BEGIN Data records

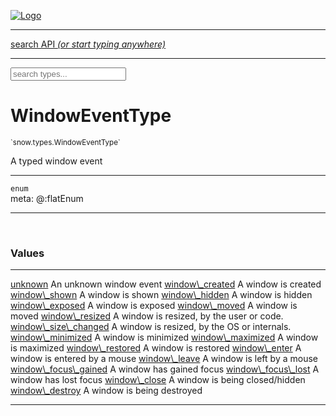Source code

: 
[![Logo](../../../images/logo.png)](../../../api/index.html)

<hr/>
<a href="#" id="search_bar" onclick="return;"><div> search API <em>(or start typing anywhere)</em> </div></a>
<hr/>

<script src="../../../js/omnibar.js"> </script>
<link rel="stylesheet" type="text/css" href="../../../css/omnibar.css" media="all">

<div id="omnibar"> <a href="#" onclick="return" id="omnibar_close"></a> <input id="omnibar_text" type="text" placeholder="search types..."></input></div>
<script  id="typelist" data-relpath="../../../" data-types="snow.App,snow.AppFixedTimestep,snow.Core,snow.CoreBinding,snow.Log,snow.Snow,snow.assets.Asset,snow.assets.AssetAudio,snow.assets.AssetBytes,snow.assets.AssetImage,snow.assets.AssetSystem,snow.assets.AssetSystemBinding,snow.assets.AssetText,snow.assets.Assets,snow.audio.Audio,snow.audio.AudioSystem,snow.audio.AudioSystemBinding,snow.audio.Sound,snow.audio.SoundBinding,snow.audio.SoundStream,snow.audio.openal.AL,snow.audio.openal.ALC,snow.audio.openal.Context,snow.audio.openal.Device,snow.input.Input,snow.input.InputSystem,snow.input.InputSystemBinding,snow.input.Keycodes,snow.input.MapIntBool,snow.input.MapIntFloat,snow.input.Scancodes,snow.io.IO,snow.io.IOSystem,snow.io.IOSystemBinding,snow.platform.native.Core,snow.platform.native.StaticSnow,snow.platform.native.assets.AssetSystem,snow.platform.native.audio.AudioSystem,snow.platform.native.audio.Sound,snow.platform.native.audio.SoundStream,snow.platform.native.audio.openal.AL,snow.platform.native.audio.openal.ALC,snow.platform.native.audio.openal.AudioSystem,snow.platform.native.audio.openal.Context,snow.platform.native.audio.openal.Device,snow.platform.native.audio.openal.OpenALHelper,snow.platform.native.audio.openal.Sound,snow.platform.native.audio.openal.SoundStream,snow.platform.native.audio.openal._AL.Context_Impl_,snow.platform.native.audio.openal._AL.Device_Impl_,snow.platform.native.input.InputSystem,snow.platform.native.input.sdl.ControllerEventType,snow.platform.native.input.sdl.GamepadEventTypes,snow.platform.native.input.sdl.InputSystem,snow.platform.native.input.sdl.KeyEventType,snow.platform.native.input.sdl.KeyEventTypes,snow.platform.native.input.sdl.ModValue,snow.platform.native.input.sdl.MouseEventType,snow.platform.native.input.sdl.MouseEventTypes,snow.platform.native.input.sdl.TouchEventTypes,snow.platform.native.input.sdl.TouchState,snow.platform.native.io.IOFile,snow.platform.native.io.IOSystem,snow.platform.native.render.opengl.GL,snow.platform.native.render.opengl.GLActiveInfo,snow.platform.native.render.opengl.GLBuffer,snow.platform.native.render.opengl.GLContextAttributes,snow.platform.native.render.opengl.GLFBO,snow.platform.native.render.opengl.GLFramebuffer,snow.platform.native.render.opengl.GLObject,snow.platform.native.render.opengl.GLProgram,snow.platform.native.render.opengl.GLRBO,snow.platform.native.render.opengl.GLRenderbuffer,snow.platform.native.render.opengl.GLShader,snow.platform.native.render.opengl.GLShaderPrecisionFormat,snow.platform.native.render.opengl.GLTexture,snow.platform.native.render.opengl.GLUniformLocation,snow.platform.native.render.opengl._GL.GLFramebuffer_Impl_,snow.platform.native.render.opengl._GL.GLRenderbuffer_Impl_,snow.platform.native.utils.ArrayBuffer,snow.platform.native.utils.ArrayBufferView,snow.platform.native.utils.ByteArray,snow.platform.native.utils.Compression,snow.platform.native.utils.Float32Array,snow.platform.native.utils.Int16Array,snow.platform.native.utils.Int32Array,snow.platform.native.utils.Int8Array,snow.platform.native.utils.UInt16Array,snow.platform.native.utils.UInt32Array,snow.platform.native.utils.UInt8Array,snow.platform.native.utils.UInt8ClampedArray,snow.platform.native.window.WindowSystem,snow.platform.native.window.sdl.WindowSystem,snow.platform.web.assets.psd.PSD,snow.platform.web.audio.AudioSystem,snow.platform.web.audio.Sound,snow.platform.web.audio.SoundStream,snow.platform.web.audio.howlerjs.AudioParams,snow.platform.web.audio.howlerjs.AudioSystem,snow.platform.web.audio.howlerjs.Howl,snow.platform.web.audio.howlerjs.Howler,snow.platform.web.audio.howlerjs.SoundStream,snow.platform.web.audio.howlerjs.SpriteParams,snow.render.opengl.GL,snow.render.opengl.GLActiveInfo,snow.render.opengl.GLBuffer,snow.render.opengl.GLContextAttributes,snow.render.opengl.GLFramebuffer,snow.render.opengl.GLProgram,snow.render.opengl.GLRenderbuffer,snow.render.opengl.GLShader,snow.render.opengl.GLTexture,snow.render.opengl.GLUniformLocation,snow.types.AppConfig,snow.types.AppConfigNative,snow.types.AppConfigWeb,snow.types.AssetAudioOptions,snow.types.AssetBytesOptions,snow.types.AssetImageOptions,snow.types.AssetInfo,snow.types.AssetTextOptions,snow.types.AssetType,snow.types.AudioDataBlob,snow.types.AudioDataInfo,snow.types.AudioFormatType,snow.types.AudioHandle,snow.types.AudioInfo,snow.types.DisplayMode,snow.types.FileEvent,snow.types.FileEventType,snow.types.FileEvents,snow.types.FileFilter,snow.types.GamepadDeviceEventType,snow.types.ImageInfo,snow.types.InputEvent,snow.types.InputEventType,snow.types.InputEvents,snow.types.Key,snow.types.ModState,snow.types.Scan,snow.types.SnowConfig,snow.types.SystemEvent,snow.types.SystemEventType,snow.types.SystemEvents,snow.types.TextEventType,snow.types.WindowConfig,snow.types.WindowEvent,snow.types.WindowEventType,snow.types.WindowEvents,snow.types.WindowHandle,snow.utils.AbstractClass,snow.utils.AbstractClassBuilder,snow.utils.ArrayBuffer,snow.utils.ArrayBufferView,snow.utils.ByteArray,snow.utils.Float32Array,snow.utils.IDataInput,snow.utils.IMemoryRange,snow.utils.Int16Array,snow.utils.Int32Array,snow.utils.Int8Array,snow.utils.Libs,snow.utils.Timer,snow.utils.UInt16Array,snow.utils.UInt32Array,snow.utils.UInt8Array,snow.utils.UIntClamped8Array,snow.utils._AbstractClass.StringMap,snow.utils.format.png.Chunk,snow.utils.format.png.Color,snow.utils.format.png.Data,snow.utils.format.png.Header,snow.utils.format.png.Reader,snow.utils.format.png.Tools,snow.utils.format.png.Writer,snow.utils.format.tools.Adler32,snow.utils.format.tools.Deflate,snow.utils.format.tools.HuffTools,snow.utils.format.tools.Huffman,snow.utils.format.tools.Inflate,snow.utils.format.tools.InflateImpl,snow.utils.format.tools.MemoryBytes,snow.utils.format.tools._InflateImpl.State,snow.utils.format.tools._InflateImpl.Window,snow.window.Window,snow.window.WindowSystem,snow.window.WindowSystemBinding,snow.window.Windowing"></script>


<h1>WindowEventType</h1>
<small>`snow.types.WindowEventType`</small>

A typed window event

<hr/>

`enum`<br/><span class="meta">
meta: @:flatEnum</span>

<hr/>


&nbsp;
&nbsp;



<h3>Values</h3> <hr/><span class="member signature apipage">
            <a name="unknown"><a class="lift" href="#unknown">unknown</a></a>
        </span>
        <span class="small_desc_flat"> An unknown window event </span><span class="member signature apipage">
            <a name="window_created"><a class="lift" href="#window_created">window\_created</a></a>
        </span>
        <span class="small_desc_flat"> A window is created </span><span class="member signature apipage">
            <a name="window_shown"><a class="lift" href="#window_shown">window\_shown</a></a>
        </span>
        <span class="small_desc_flat"> A window is shown </span><span class="member signature apipage">
            <a name="window_hidden"><a class="lift" href="#window_hidden">window\_hidden</a></a>
        </span>
        <span class="small_desc_flat"> A window is hidden </span><span class="member signature apipage">
            <a name="window_exposed"><a class="lift" href="#window_exposed">window\_exposed</a></a>
        </span>
        <span class="small_desc_flat"> A window is exposed </span><span class="member signature apipage">
            <a name="window_moved"><a class="lift" href="#window_moved">window\_moved</a></a>
        </span>
        <span class="small_desc_flat"> A window is moved </span><span class="member signature apipage">
            <a name="window_resized"><a class="lift" href="#window_resized">window\_resized</a></a>
        </span>
        <span class="small_desc_flat"> A window is resized, by the user or code. </span><span class="member signature apipage">
            <a name="window_size_changed"><a class="lift" href="#window_size_changed">window\_size\_changed</a></a>
        </span>
        <span class="small_desc_flat"> A window is resized, by the OS or internals. </span><span class="member signature apipage">
            <a name="window_minimized"><a class="lift" href="#window_minimized">window\_minimized</a></a>
        </span>
        <span class="small_desc_flat"> A window is minimized </span><span class="member signature apipage">
            <a name="window_maximized"><a class="lift" href="#window_maximized">window\_maximized</a></a>
        </span>
        <span class="small_desc_flat"> A window is maximized </span><span class="member signature apipage">
            <a name="window_restored"><a class="lift" href="#window_restored">window\_restored</a></a>
        </span>
        <span class="small_desc_flat"> A window is restored </span><span class="member signature apipage">
            <a name="window_enter"><a class="lift" href="#window_enter">window\_enter</a></a>
        </span>
        <span class="small_desc_flat"> A window is entered by a mouse </span><span class="member signature apipage">
            <a name="window_leave"><a class="lift" href="#window_leave">window\_leave</a></a>
        </span>
        <span class="small_desc_flat"> A window is left by a mouse </span><span class="member signature apipage">
            <a name="window_focus_gained"><a class="lift" href="#window_focus_gained">window\_focus\_gained</a></a>
        </span>
        <span class="small_desc_flat"> A window has gained focus </span><span class="member signature apipage">
            <a name="window_focus_lost"><a class="lift" href="#window_focus_lost">window\_focus\_lost</a></a>
        </span>
        <span class="small_desc_flat"> A window has lost focus </span><span class="member signature apipage">
            <a name="window_close"><a class="lift" href="#window_close">window\_close</a></a>
        </span>
        <span class="small_desc_flat"> A window is being closed/hidden </span><span class="member signature apipage">
            <a name="window_destroy"><a class="lift" href="#window_destroy">window\_destroy</a></a>
        </span>
        <span class="small_desc_flat"> A window is being destroyed </span>



<hr/>

&nbsp;
&nbsp;
&nbsp;
&nbsp;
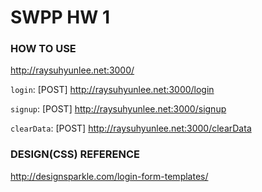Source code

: # SWPP HW 1

### HOW TO USE
http://raysuhyunlee.net:3000/

`login`: [POST] http://raysuhyunlee.net:3000/login

`signup`: [POST] http://raysuhyunlee.net:3000/signup

`clearData`: [POST] http://raysuhyunlee.net:3000/clearData

### DESIGN(CSS) REFERENCE
http://designsparkle.com/login-form-templates/
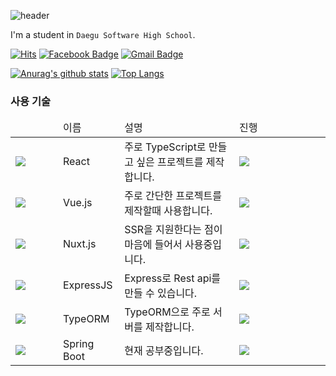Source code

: ![header](https://capsule-render.vercel.app/api?type=wave&color=gradient&height=250&section=header&text=Hi%20there%20👋&fontSize=60&fontAlignY=35)

I'm a student in `Daegu Software High School`.

<!--[![Sh031224 StackOverflow](https://github-readme-stackoverflow.vercel.app/?userID=12651185)](https://stackoverflow.com/users/12651185/sh031224)-->
[![Hits](https://hits.seeyoufarm.com/api/count/incr/badge.svg?url=https%3A%2F%2Fgithub.com%2FSh031224)](https://hits.seeyoufarm.com)
[![Facebook Badge](https://img.shields.io/badge/-Facebook-1877f2?style=flat-square&logo=facebook&logoColor=white&link=hhttps://www.facebook.com/profile.php?id=100048700034135)](https://www.facebook.com/profile.php?id=100048700034135)
[![Gmail Badge](https://img.shields.io/badge/-Gmail-c14438?style=flat-square&logo=Gmail&logoColor=white&link=mailto:1cktmdgh2@gmail.com)](mailto:1cktmdgh2@gmail.com)

[![Anurag's github stats](https://github-readme-stats.vercel.app/api?username=Sh031224&count_private=true&show_icons=true&hide_border=true)](https://github.com/anuraghazra/github-readme-stats)
[![Top Langs](https://github-readme-stats.vercel.app/api/top-langs/?username=Sh031224&hide=html,c,css,c%2B%2B)](https://github.com/anuraghazra/github-readme-stats)

### 사용 기술

<table>
  <thead>
    <tr>
      <td></td>
      <td>이름</td>
      <td>설명</td>
      <td>진행</td>
  </thead>
  <tbody>
    <tr>
      <td width="60px">
        <img src="https://user-images.githubusercontent.com/51149996/93740096-c4dc1000-fc24-11ea-8e27-682dd7efcb56.png" />
      </td>
      <td>
        React
      </td>
      <td>
        주로 TypeScript로 만들고 싶은 프로젝트를 제작합니다.
      </td>
      <td width="130px">
        <img src="https://progress-bar.dev/80" />
      </td>
    </tr>
    <tr>
      <td width="60px">
        <img src="https://user-images.githubusercontent.com/51149996/93740180-f5bc4500-fc24-11ea-87e1-b20d632c3e72.png" />
      </td>
      <td>
        Vue.js
      </td>
      <td>
        주로 간단한 프로젝트를 제작할때 사용합니다.
      </td>
      <td width="130px">
        <img src="https://progress-bar.dev/85" />
      </td>
    </tr>
    <tr>
      <td width="60px">
        <img src="https://nuxtjs.org/logos/nuxt.svg" />
      </td>
      <td>
        Nuxt.js
      </td>
      <td>
        SSR을 지원한다는 점이 마음에 들어서 사용중입니다.
      </td>
      <td width="118px">
        <img src="https://progress-bar.dev/75" />
      </td>
    </tr>
    <tr>
      <td width="60px">
        <img src="https://user-images.githubusercontent.com/51149996/93740280-243a2000-fc25-11ea-9120-816e4819f1cb.png" />
      </td>
      <td>
        ExpressJS
      </td>
      <td>
        Express로 Rest api를 만들 수 있습니다.
      </td>
      <td width="130px">
        <img src="https://progress-bar.dev/75" />
      </td>
    </tr>
    <tr>
      <td width="60px">
        <img src="https://user-images.githubusercontent.com/51149996/93405687-9e3a7400-f8c8-11ea-8ee0-abd96927cd86.png" />
      </td>
      <td>
        TypeORM
      </td>
      <td>
        TypeORM으로 주로 서버를 제작합니다.
      </td>
      <td width="130px">
        <img src="https://progress-bar.dev/70" />
      </td>
    </tr>
    <tr>
      <td width="60px">
        <img src="https://user-images.githubusercontent.com/51149996/93739974-88a8af80-fc24-11ea-8b22-59067beccf1b.png" />
      </td>
      <td>
        Spring Boot
      </td>
      <td>
        현재 공부중입니다.
      </td>
      <td width="130px">
        <img src="https://progress-bar.dev/10" />
      </td>
    </tr>
  </tbody>
</table>
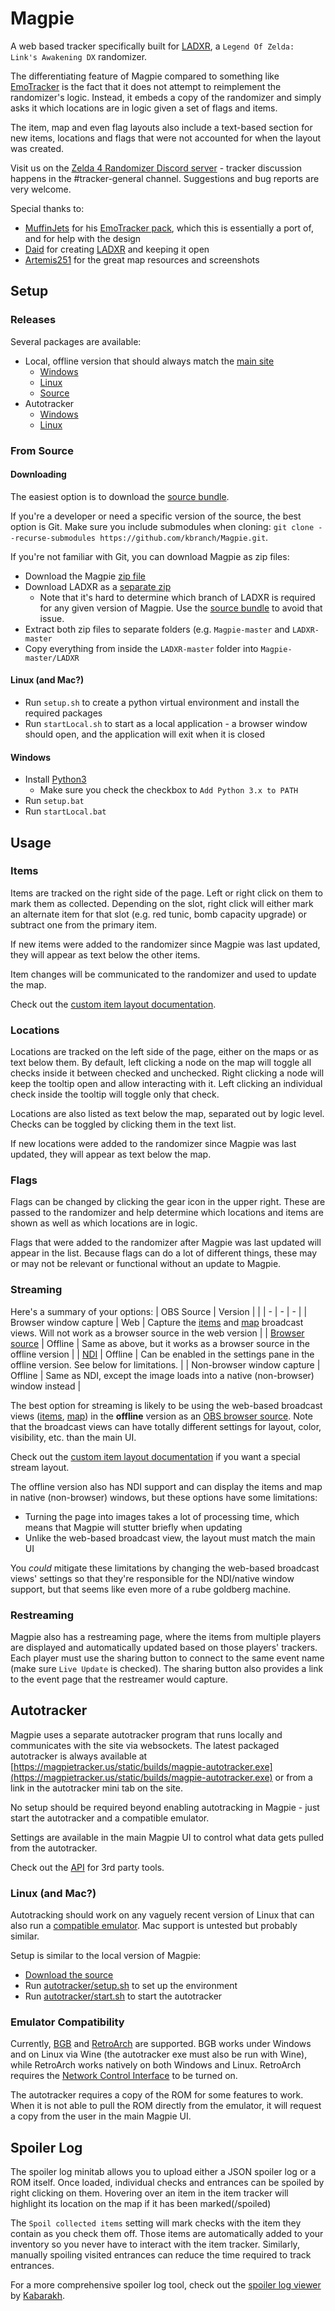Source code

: # Magpie
A web based tracker specifically built for [LADXR](https://github.com/daid/LADXR), a `Legend Of Zelda: Link's Awakening DX` randomizer.

The differentiating feature of Magpie compared to something like [EmoTracker](https://emotracker.net/) is the fact that it does not attempt to reimplement the randomizer's logic. Instead, it embeds a copy of the randomizer and simply asks it which locations are in logic given a set of flags and items.

The item, map and even flag layouts also include a text-based section for new items, locations and flags that were not accounted for when the layout was created.

Visit us on the [Zelda 4 Randomizer Discord server](https://discord.gg/QhAKagk84e) - tracker discussion happens in the #tracker-general channel. Suggestions and bug reports are very welcome.

Special thanks to:
 - [MuffinJets](https://twitter.com/muffinjets_) for his [EmoTracker pack](https://github.com/muffinjets/ladx_maptracker_muffinjets_wolfman2000), which this is essentially a port of, and for help with the design
 - [Daid](https://github.com/daid) for creating [LADXR](https://daid.github.io/LADXR/) and keeping it open
 - [Artemis251](http://artemis251.fobby.net/zelda/index.php) for the great map resources and screenshots

## Setup
### Releases
Several packages are available:
- Local, offline version that should always match the [main site](https://magpietracker.us/)
  - [Windows](https://magpietracker.us/static/builds/magpie-local.zip)
  - [Linux](https://magpietracker.us/static/builds/magpie-local-linux.zip)
  - [Source](https://magpietracker.us/static/builds/magpie-source.zip)
- Autotracker
  - [Windows](https://magpietracker.us/static/builds/magpie-autotracker.exe)
  - [Linux](https://magpietracker.us/static/builds/magpie-autotracker-linux)

### From Source
#### Downloading
The easiest option is to download the [source bundle](https://magpietracker.us/static/builds/magpie-local-linux.zip).

If you're a developer or need a specific version of the source, the best option is Git. Make sure you include submodules when cloning: `git clone --recurse-submodules https://github.com/kbranch/Magpie.git`.

If you're not familiar with Git, you can download Magpie as zip files:
 - Download the Magpie [zip file](https://github.com/kbranch/Magpie/archive/refs/heads/master.zip)
 - Download LADXR as a [separate zip](https://github.com/kbranch/LADXR/archive/refs/heads/master.zip)
   - Note that it's hard to determine which branch of LADXR is required for any given version of Magpie. Use the [source bundle](https://magpietracker.us/static/builds/magpie-local-linux.zip) to avoid that issue.
 - Extract both zip files to separate folders (e.g. `Magpie-master` and `LADXR-master`
 - Copy everything from inside the `LADXR-master` folder into `Magpie-master/LADXR`

#### Linux (and Mac?)
 - Run `setup.sh` to create a python virtual environment and install the required packages
 - Run `startLocal.sh` to start as a local application - a browser window should open, and the application will exit when it is closed
 
#### Windows
 - Install [Python3](https://www.python.org/downloads/)
   - Make sure you check the checkbox to `Add Python 3.x to PATH`
 - Run `setup.bat`
 - Run `startLocal.bat`
 
## Usage
### Items
Items are tracked on the right side of the page. Left or right click on them to mark them as collected. Depending on the slot, right click will either mark an alternate item for that slot (e.g. red tunic, bomb capacity upgrade) or subtract one from the primary item.

If new items were added to the randomizer since Magpie was last updated, they will appear as text below the other items.

Item changes will be communicated to the randomizer and used to update the map.

Check out the [custom item layout documentation](/CustomItemLayouts.md).

### Locations
Locations are tracked on the left side of the page, either on the maps or as text below them. By default, left clicking a node on the map will toggle all checks inside it between checked and unchecked. Right clicking a node will keep the tooltip open and allow interacting with it. Left clicking an individual check inside the tooltip will toggle only that check.

Locations are also listed as text below the map, separated out by logic level. Checks can be toggled by clicking them in the text list.

If new locations were added to the randomizer since Magpie was last updated, they will appear as text below the map.

### Flags
Flags can be changed by clicking the gear icon in the upper right. These are passed to the randomizer and help determine which locations and items are shown as well as which locations are in logic.

Flags that were added to the randomizer after Magpie was last updated will appear in the list. Because flags can do a lot of different things, these may or may not be relevant or functional without an update to Magpie.

### Streaming
Here's a summary of your options:
| OBS Source | Version |   |
| - | - | - |
| Browser window capture | Web | Capture the [items](https://dev.magpietracker.us/itemsBroadcast) and [map](https://dev.magpietracker.us/mapBroadcast) broadcast views. Will not work as a browser source in the web version |
| [Browser source](https://obsproject.com/kb/browser-source) | Offline | Same as above, but it works as a browser source in the offline version |
| [NDI](https://obsproject.com/forum/resources/obs-ndi-newtek-ndi%E2%84%A2-integration-into-obs-studio.528/) | Offline | Can be enabled in the settings pane in the offline version. See below for limitations. |
| Non-browser window capture | Offline | Same as NDI, except the image loads into a native (non-browser) window instead |

The best option for streaming is likely to be using the web-based broadcast views ([items](https://dev.magpietracker.us/itemsBroadcast), [map](https://dev.magpietracker.us/mapBroadcast)) in the **offline** version as an [OBS browser source](https://obsproject.com/kb/browser-source). Note that the broadcast views can have totally different settings for layout, color, visibility, etc. than the main UI.

Check out the [custom item layout documentation](/CustomItemLayouts.md) if you want a special stream layout.

The offline version also has NDI support and can display the items and map in native (non-browser) windows, but these options have some limitations:
 - Turning the page into images takes a lot of processing time, which means that Magpie will stutter briefly when updating
 - Unlike the web-based broadcast view, the layout must match the main UI

You *could* mitigate these limitations by changing the web-based broadcast views' settings so that they're responsible for the NDI/native window support, but that seems like even more of a rube goldberg machine.

### Restreaming

Magpie also has a restreaming page, where the items from multiple players are displayed and automatically updated based on those players' trackers. Each player must use the sharing button to connect to the same event name (make sure `Live Update` is checked). The sharing button also provides a link to the event page that the restreamer would capture.

## Autotracker
Magpie uses a separate autotracker program that runs locally and communicates with the site via websockets. The latest packaged autotracker is always available at [https://magpietracker.us/static/builds/magpie-autotracker.exe](https://magpietracker.us/static/builds/magpie-autotracker.exe) or from a link in the autotracker mini tab on the site.

No setup should be required beyond enabling autotracking in Magpie - just start the autotracker and a compatible emulator.

Settings are available in the main Magpie UI to control what data gets pulled from the autotracker.

Check out the [API](https://github.com/kbranch/Magpie/wiki/Autotracker-API) for 3rd party tools.

### Linux (and Mac?)
Autotracking should work on any vaguely recent version of Linux that can also run a [compatible emulator](#emulator-compatibility). Mac support is untested but probably similar.

Setup is similar to the local version of Magpie:
 - [Download the source](#downloading)
 - Run [autotracker/setup.sh](https://github.com/kbranch/Magpie/blob/master/autotracking/setup.sh) to set up the environment
 - Run [autotracker/start.sh](https://github.com/kbranch/Magpie/blob/master/autotracking/start.sh) to start the autotracker

### Emulator Compatibility
Currently, [BGB](https://bgb.bircd.org/) and [RetroArch](https://www.retroarch.com/) are supported. BGB works under Windows and on Linux via Wine (the autotracker exe must also be run with Wine), while RetroArch works natively on both Windows and Linux. RetroArch requires the [Network Control Interface](https://docs.libretro.com/development/retroarch/network-control-interface/) to be turned on.

The autotracker requires a copy of the ROM for some features to work. When it is not able to pull the ROM directly from the emulator, it will request a copy from the user in the main Magpie UI.

## Spoiler Log

The spoiler log minitab allows you to upload either a JSON spoiler log or a ROM itself. Once loaded, individual checks and entrances can be spoiled by right clicking on them. Hovering over an item in the item tracker will highlight its location on the map if it has been marked(/spoiled)
 
The `Spoil collected items` setting will mark checks with the item they contain as you check them off. Those items are automatically added to your inventory so you never have to interact with the item tracker. Similarly, manually spoiling visited entrances can reduce the time required to track entrances.

For a more comprehensive spoiler log tool, check out the [spoiler log viewer](https://kabarakh.github.io/ladxr-spoiler-interface/) by [Kabarakh](https://github.com/kabarakh).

END Data records

Instructions for the task:
Look through the entries for the string "closed". Every line that has it belongs in the answer.

Response to the task:
        <span class="small_desc_flat"> A window is being closed/hidden </span><span class="member signature apipage">
 - Run `startLocal.sh` to start as a local application - a browser window should open, and the application will exit when it is closed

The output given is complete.